ABOUT THIS TASK
Could you set down the lines below, from the one containing "[ ] [Alfred 2](https://www.alfredapp.com/)" through the final line, exactly as written?

══════════════════════════════

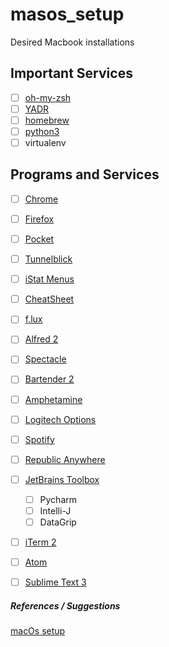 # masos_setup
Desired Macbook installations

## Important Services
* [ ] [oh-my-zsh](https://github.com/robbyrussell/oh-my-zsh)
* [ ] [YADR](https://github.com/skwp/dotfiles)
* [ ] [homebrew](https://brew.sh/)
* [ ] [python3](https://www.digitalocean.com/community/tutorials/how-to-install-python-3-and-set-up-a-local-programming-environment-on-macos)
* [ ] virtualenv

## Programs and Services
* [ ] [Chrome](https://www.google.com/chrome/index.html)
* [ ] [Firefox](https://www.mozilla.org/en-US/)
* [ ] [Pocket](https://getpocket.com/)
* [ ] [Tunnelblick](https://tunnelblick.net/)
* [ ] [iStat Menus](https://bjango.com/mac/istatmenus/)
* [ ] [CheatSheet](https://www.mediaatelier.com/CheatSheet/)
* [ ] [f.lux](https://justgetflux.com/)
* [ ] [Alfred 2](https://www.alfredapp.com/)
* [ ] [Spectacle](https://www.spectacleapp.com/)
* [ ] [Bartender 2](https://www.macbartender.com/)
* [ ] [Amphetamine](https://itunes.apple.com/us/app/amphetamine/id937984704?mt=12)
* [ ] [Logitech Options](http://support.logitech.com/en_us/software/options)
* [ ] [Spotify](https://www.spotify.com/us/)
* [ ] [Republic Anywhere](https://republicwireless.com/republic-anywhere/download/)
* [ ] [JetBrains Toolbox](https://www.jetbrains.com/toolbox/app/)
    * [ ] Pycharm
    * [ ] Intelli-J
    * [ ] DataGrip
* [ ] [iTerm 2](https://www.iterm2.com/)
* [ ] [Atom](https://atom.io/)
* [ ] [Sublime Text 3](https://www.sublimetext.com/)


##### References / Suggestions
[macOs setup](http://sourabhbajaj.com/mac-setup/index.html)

══════════════════════════════

REPLY
* [ ] [Alfred 2](https://www.alfredapp.com/)
* [ ] [Spectacle](https://www.spectacleapp.com/)
* [ ] [Bartender 2](https://www.macbartender.com/)
* [ ] [Amphetamine](https://itunes.apple.com/us/app/amphetamine/id937984704?mt=12)
* [ ] [Logitech Options](http://support.logitech.com/en_us/software/options)
* [ ] [Spotify](https://www.spotify.com/us/)
* [ ] [Republic Anywhere](https://republicwireless.com/republic-anywhere/download/)
* [ ] [JetBrains Toolbox](https://www.jetbrains.com/toolbox/app/)
    * [ ] Pycharm
    * [ ] Intelli-J
    * [ ] DataGrip
* [ ] [iTerm 2](https://www.iterm2.com/)
* [ ] [Atom](https://atom.io/)
* [ ] [Sublime Text 3](https://www.sublimetext.com/)


##### References / Suggestions
[macOs setup](http://sourabhbajaj.com/mac-setup/index.html)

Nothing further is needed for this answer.